- PROBLEM STATEMENT -
Set down the entries below exactly, leaving out all images.

=-=-=-=-=

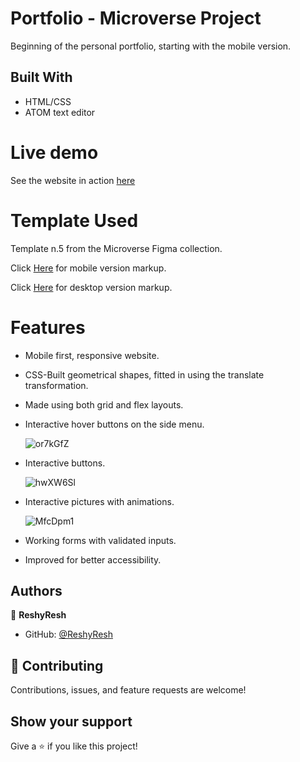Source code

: # Portfolio - Microverse Project
Beginning of the personal portfolio, starting with the mobile version.

## Built With

- HTML/CSS
- ATOM text editor

# Live demo
See the website in action [here](https://reshyresh.github.io/Portfolio/index.html)


# Template Used 
Template n.5 from the Microverse Figma collection.

Click [Here](https://i.imgur.com/NAPEJvl.png) for mobile version markup.

Click [Here](https://i.imgur.com/E1OaB1w.jpg) for desktop version markup.

# Features
- Mobile first, responsive website.
- CSS-Built geometrical shapes, fitted in using the translate transformation.
- Made using both grid and flex layouts.
- Interactive hover buttons on the side menu.
 
  ![or7kGfZ](https://user-images.githubusercontent.com/85108160/124786555-18b3ad80-df48-11eb-9925-233fd8e74021.gif)

- Interactive buttons.
 
  ![hwXW6Sl](https://user-images.githubusercontent.com/85108160/125437760-95fa4526-955f-4e39-986e-e7cb2062791d.gif)
  
- Interactive pictures with animations.
  
  ![MfcDpm1](https://user-images.githubusercontent.com/85108160/126461310-a480d1e6-4b98-4e51-bb22-529f1a23b32e.gif)
  
- Working forms with validated inputs.
- Improved for better accessibility.




## Authors

👤 **ReshyResh**

- GitHub: [@ReshyResh](https://github.com/ReshyResh)


## 🤝 Contributing

Contributions, issues, and feature requests are welcome!

## Show your support

Give a ⭐️ if you like this project!
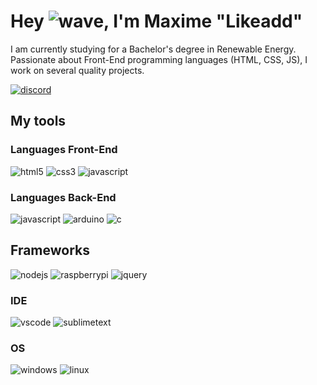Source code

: # Hey ![wave], I'm Maxime "Likeadd"

I am currently studying for a Bachelor's degree in Renewable Energy. Passionate about Front-End programming languages (HTML, CSS, JS), I work on several quality projects.

[![discord]](https://discord.com/users/230719532073746432)
## My tools

### Languages Front-End
![html5] ![css3] ![javascript]

### Languages Back-End
![javascript] ![arduino] ![c]

## Frameworks
![nodejs] ![raspberrypi] ![jquery]

### IDE
![vscode] ![sublimetext]

### OS
![windows] ![linux]


<!-- Icons -->
[wave]: https://cdn.jsdelivr.net/gh/Readme-Workflows/Readme-Icons@1.1.0/icons/gifs/wave.gif

<!-- Badges -->
[issueOpened]: https://cdn.jsdelivr.net/gh/Readme-Workflows/Readme-Icons@main/icons/octicons/IssueOpened.svg
[issueClosed]: https://cdn.jsdelivr.net/gh/Readme-Workflows/Readme-Icons@main/icons/octicons/IssueClosed.svg

[prOpened]: https://cdn.jsdelivr.net/gh/Readme-Workflows/Readme-Icons@main/icons/octicons/PullRequestOpened.svg
[prClosed]: https://cdn.jsdelivr.net/gh/Readme-Workflows/Readme-Icons@main/icons/octicons/PullRequestClosed.svg
[prMerged]: https://cdn.jsdelivr.net/gh/Readme-Workflows/Readme-Icons@main/icons/octicons/PullRequestMerged.svg

[comment]: https://cdn.jsdelivr.net/gh/Readme-Workflows/Readme-Icons@main/icons/octicons/Comment.svg

[changesRequested]: https://cdn.jsdelivr.net/gh/Readme-Workflows/Readme-Icons@main/icons/octicons/RequestedChanges.svg
[approved]: https://cdn.jsdelivr.net/gh/Readme-Workflows/Readme-Icons@main/icons/octicons/ApprovedChanges.svg

[repoCreated]: https://cdn.jsdelivr.net/gh/Readme-Workflows/Readme-Icons@main/icons/octicons/Repository.svg
[newRelease]: https://cdn.jsdelivr.net/gh/Readme-Workflows/Readme-Icons@main/icons/octicons/Release.svg
[star]: https://cdn.jsdelivr.net/gh/Readme-Workflows/Readme-Icons@main/icons/octicons/StarredRepository.svg
[wiki]: https://cdn.jsdelivr.net/gh/Readme-Workflows/Readme-Icons@main/icons/octicons/Wiki.svg
[fork]: https://cdn.jsdelivr.net/gh/Readme-Workflows/Readme-Icons@main/icons/octicons/ForkedRepository.svg
[people]: https://cdn.jsdelivr.net/gh/Readme-Workflows/Readme-Icons@main/icons/octicons/People.svg

<!-- Meta Badge -->
[junit5]: https://img.shields.io/badge/JUnit5-323330?style=for-the-badge&logo=junit5

<!--- https://github.com/alexandresanlim/Badges4-README.md-Profile#-group- -->
[discord]: https://img.shields.io/badge/Discord-323330?style=for-the-badge&logo=discord

<!--- https://github.com/alexandresanlim/Badges4-README.md-Profile#-languages- -->
[java]: https://img.shields.io/badge/Java-323330?style=for-the-badge&logo=java
[php]: https://img.shields.io/badge/PHP-323330?style=for-the-badge&logo=php
[javascript]: https://img.shields.io/badge/JavaScript-323330?style=for-the-badge&logo=javascript
[html5]: https://img.shields.io/badge/HTML5-323330?style=for-the-badge&logo=html5
[css3]: https://img.shields.io/badge/CSS3-323330?style=for-the-badge&logo=css3
[c]: https://img.shields.io/badge/C-00599C?style=for-the-badge&logo=c&logoColor=white

<!--- https://github.com/alexandresanlim/Badges4-README.md-Profile#-frameworks- -->
[nodejs]: https://img.shields.io/badge/Node.js-339933?style=for-the-badge&logo=nodedotjs&logoColor=white
[npm]: https://img.shields.io/badge/npm-CB3837?style=for-the-badge&logo=npm&logoColor=white
[raspberrypi]: https://img.shields.io/badge/RASPBERRY%20PI-C51A4A.svg?&style=for-the-badge&logo=raspberry%20pi&logoColor=white
[tailwindcss]: https://img.shields.io/badge/Tailwind_CSS-38B2AC?style=for-the-badge&logo=tailwind-css&logoColor=white
[jquery]: https://img.shields.io/badge/jQuery-0769AD?style=for-the-badge&logo=jquery&logoColor=white
[arduino]: https://img.shields.io/badge/Arduino_IDE-00979D?style=for-the-badge&logo=arduino&logoColor=white

<!--- https://github.com/alexandresanlim/Badges4-README.md-Profile#-cloud-  -->
[digitalocean]: https://img.shields.io/badge/Digital_Ocean-0080FF?style=for-the-badge&logo=DigitalOcean&logoColor=white

<!--- https://github.com/alexandresanlim/Badges4-README.md-Profile#-os- -->
[windows]: https://img.shields.io/badge/Windows-0078D6?style=for-the-badge&logo=windows&logoColor=white
[linux]: https://img.shields.io/badge/Linux-FCC624?style=for-the-badge&logo=linux&logoColor=black

<!--- https://github.com/alexandresanlim/Badges4-README.md-Profile#-ide- -->
[vscode]: https://img.shields.io/badge/Visual_Studio_Code-0078D4?style=for-the-badge&logo=visual%20studio%20code&logoColor=white
[sublimetext]: https://img.shields.io/badge/sublime_text-%23575757.svg?&style=for-the-badge&logo=sublime-text&logoColor=important
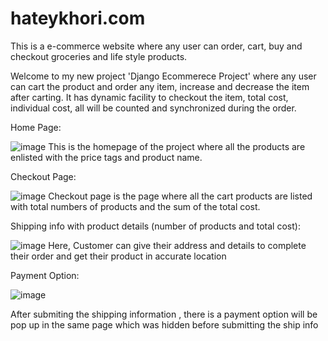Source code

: # hateykhori.com
This is a e-commerce website where any user can order, cart, buy and checkout groceries and life style products.

Welcome to my new project 'Django Ecommerece Project' where any user can cart the product and order any item, increase and decrease the item after carting. It has dynamic facility to checkout the item, total cost, individual cost, all will be counted and synchronized during the order.

Home Page:

![image](https://user-images.githubusercontent.com/39822204/223187357-d5d40fc5-d454-47c4-9a10-37be040943de.png)
This is the homepage of the project where all the products are enlisted with the price tags and product name.

Checkout Page:

![image](https://user-images.githubusercontent.com/39822204/223182363-dd0b5fe8-d3b5-4560-9a04-9059fabc3aa1.png)
Checkout page is the page where all the cart products are listed with total numbers of products and the sum of the total cost.

Shipping info with product details (number of products and total cost):

![image](https://user-images.githubusercontent.com/39822204/223183475-da5280e1-cc64-4800-9593-099ec40fd5e1.png)
Here, Customer can give their address and details to complete their order and get their product in accurate location

Payment Option:

![image](https://user-images.githubusercontent.com/39822204/223183948-929aeebe-2a84-4aa2-b448-a886bab7e6b5.png)

After submiting the shipping information , there is a payment option will be pop up in the same page which was hidden before submitting the ship info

=-=-=-=-=

- EXERCISE RESPONSE -
Source code

: # Portfolio - Microverse Project
Beginning of the personal portfolio, starting with the mobile version.

## Built With

- HTML/CSS
- ATOM text editor

# Live demo
See the website in action [here](https://reshyresh.github.io/Portfolio/index.html)


# Template Used 
Template n.5 from the Microverse Figma collection.

Click [Here](https://i.imgur.com/NAPEJvl.png) for mobile version markup.

Click [Here](https://i.imgur.com/E1OaB1w.jpg) for desktop version markup.

# Features
- Mobile first, responsive website.
- CSS-Built geometrical shapes, fitted in using the translate transformation.
- Made using both grid and flex layouts.
- Interactive hover buttons on the side menu.
 
  ![or7kGfZ](https://user-images.githubusercontent.com/85108160/124786555-18b3ad80-df48-11eb-9925-233fd8e74021.gif)

- Interactive buttons.
 
  ![hwXW6Sl](https://user-images.githubusercontent.com/85108160/125437760-95fa4526-955f-4e39-986e-e7cb2062791d.gif)
  
- Interactive pictures with animations.
  
  ![MfcDpm1](https://user-images.githubusercontent.com/85108160/126461310-a480d1e6-4b98-4e51-bb22-529f1a23b32e.gif)
  
- Working forms with validated inputs.
- Improved for better accessibility.




## Authors

👤 **ReshyResh**

- GitHub: [@ReshyResh](https://github.com/ReshyResh)


## 🤝 Contributing

Contributions, issues, and feature requests are welcome!

## Show your support

Give a ⭐️ if you like this project!
Source code

: # Hey ![wave], I'm Maxime "Likeadd"

I am currently studying for a Bachelor's degree in Renewable Energy. Passionate about Front-End programming languages (HTML, CSS, JS), I work on several quality projects.

[![discord]](https://discord.com/users/230719532073746432)
## My tools

### Languages Front-End
![html5] ![css3] ![javascript]

### Languages Back-End
![javascript] ![arduino] ![c]

## Frameworks
![nodejs] ![raspberrypi] ![jquery]

### IDE
![vscode] ![sublimetext]

### OS
![windows] ![linux]


<!-- Icons -->
[wave]: https://cdn.jsdelivr.net/gh/Readme-Workflows/Readme-Icons@1.1.0/icons/gifs/wave.gif

<!-- Badges -->
[issueOpened]: https://cdn.jsdelivr.net/gh/Readme-Workflows/Readme-Icons@main/icons/octicons/IssueOpened.svg
[issueClosed]: https://cdn.jsdelivr.net/gh/Readme-Workflows/Readme-Icons@main/icons/octicons/IssueClosed.svg

[prOpened]: https://cdn.jsdelivr.net/gh/Readme-Workflows/Readme-Icons@main/icons/octicons/PullRequestOpened.svg
[prClosed]: https://cdn.jsdelivr.net/gh/Readme-Workflows/Readme-Icons@main/icons/octicons/PullRequestClosed.svg
[prMerged]: https://cdn.jsdelivr.net/gh/Readme-Workflows/Readme-Icons@main/icons/octicons/PullRequestMerged.svg

[comment]: https://cdn.jsdelivr.net/gh/Readme-Workflows/Readme-Icons@main/icons/octicons/Comment.svg

[changesRequested]: https://cdn.jsdelivr.net/gh/Readme-Workflows/Readme-Icons@main/icons/octicons/RequestedChanges.svg
[approved]: https://cdn.jsdelivr.net/gh/Readme-Workflows/Readme-Icons@main/icons/octicons/ApprovedChanges.svg

[repoCreated]: https://cdn.jsdelivr.net/gh/Readme-Workflows/Readme-Icons@main/icons/octicons/Repository.svg
[newRelease]: https://cdn.jsdelivr.net/gh/Readme-Workflows/Readme-Icons@main/icons/octicons/Release.svg
[star]: https://cdn.jsdelivr.net/gh/Readme-Workflows/Readme-Icons@main/icons/octicons/StarredRepository.svg
[wiki]: https://cdn.jsdelivr.net/gh/Readme-Workflows/Readme-Icons@main/icons/octicons/Wiki.svg
[fork]: https://cdn.jsdelivr.net/gh/Readme-Workflows/Readme-Icons@main/icons/octicons/ForkedRepository.svg
[people]: https://cdn.jsdelivr.net/gh/Readme-Workflows/Readme-Icons@main/icons/octicons/People.svg

<!-- Meta Badge -->
[junit5]: https://img.shields.io/badge/JUnit5-323330?style=for-the-badge&logo=junit5

<!--- https://github.com/alexandresanlim/Badges4-README.md-Profile#-group- -->
[discord]: https://img.shields.io/badge/Discord-323330?style=for-the-badge&logo=discord

<!--- https://github.com/alexandresanlim/Badges4-README.md-Profile#-languages- -->
[java]: https://img.shields.io/badge/Java-323330?style=for-the-badge&logo=java
[php]: https://img.shields.io/badge/PHP-323330?style=for-the-badge&logo=php
[javascript]: https://img.shields.io/badge/JavaScript-323330?style=for-the-badge&logo=javascript
[html5]: https://img.shields.io/badge/HTML5-323330?style=for-the-badge&logo=html5
[css3]: https://img.shields.io/badge/CSS3-323330?style=for-the-badge&logo=css3
[c]: https://img.shields.io/badge/C-00599C?style=for-the-badge&logo=c&logoColor=white

<!--- https://github.com/alexandresanlim/Badges4-README.md-Profile#-frameworks- -->
[nodejs]: https://img.shields.io/badge/Node.js-339933?style=for-the-badge&logo=nodedotjs&logoColor=white
[npm]: https://img.shields.io/badge/npm-CB3837?style=for-the-badge&logo=npm&logoColor=white
[raspberrypi]: https://img.shields.io/badge/RASPBERRY%20PI-C51A4A.svg?&style=for-the-badge&logo=raspberry%20pi&logoColor=white
[tailwindcss]: https://img.shields.io/badge/Tailwind_CSS-38B2AC?style=for-the-badge&logo=tailwind-css&logoColor=white
[jquery]: https://img.shields.io/badge/jQuery-0769AD?style=for-the-badge&logo=jquery&logoColor=white
[arduino]: https://img.shields.io/badge/Arduino_IDE-00979D?style=for-the-badge&logo=arduino&logoColor=white

<!--- https://github.com/alexandresanlim/Badges4-README.md-Profile#-cloud-  -->
[digitalocean]: https://img.shields.io/badge/Digital_Ocean-0080FF?style=for-the-badge&logo=DigitalOcean&logoColor=white

<!--- https://github.com/alexandresanlim/Badges4-README.md-Profile#-os- -->
[windows]: https://img.shields.io/badge/Windows-0078D6?style=for-the-badge&logo=windows&logoColor=white
[linux]: https://img.shields.io/badge/Linux-FCC624?style=for-the-badge&logo=linux&logoColor=black

<!--- https://github.com/alexandresanlim/Badges4-README.md-Profile#-ide- -->
[vscode]: https://img.shields.io/badge/Visual_Studio_Code-0078D4?style=for-the-badge&logo=visual%20studio%20code&logoColor=white
[sublimetext]: https://img.shields.io/badge/sublime_text-%23575757.svg?&style=for-the-badge&logo=sublime-text&logoColor=important
Source code

: # hateykhori.com
This is a e-commerce website where any user can order, cart, buy and checkout groceries and life style products.

Welcome to my new project 'Django Ecommerece Project' where any user can cart the product and order any item, increase and decrease the item after carting. It has dynamic facility to checkout the item, total cost, individual cost, all will be counted and synchronized during the order.

Home Page:

![image](https://user-images.githubusercontent.com/39822204/223187357-d5d40fc5-d454-47c4-9a10-37be040943de.png)
This is the homepage of the project where all the products are enlisted with the price tags and product name.

Checkout Page:

![image](https://user-images.githubusercontent.com/39822204/223182363-dd0b5fe8-d3b5-4560-9a04-9059fabc3aa1.png)
Checkout page is the page where all the cart products are listed with total numbers of products and the sum of the total cost.

Shipping info with product details (number of products and total cost):

![image](https://user-images.githubusercontent.com/39822204/223183475-da5280e1-cc64-4800-9593-099ec40fd5e1.png)
Here, Customer can give their address and details to complete their order and get their product in accurate location

Payment Option:

![image](https://user-images.githubusercontent.com/39822204/223183948-929aeebe-2a84-4aa2-b448-a886bab7e6b5.png)

After submiting the shipping information , there is a payment option will be pop up in the same page which was hidden before submitting the ship info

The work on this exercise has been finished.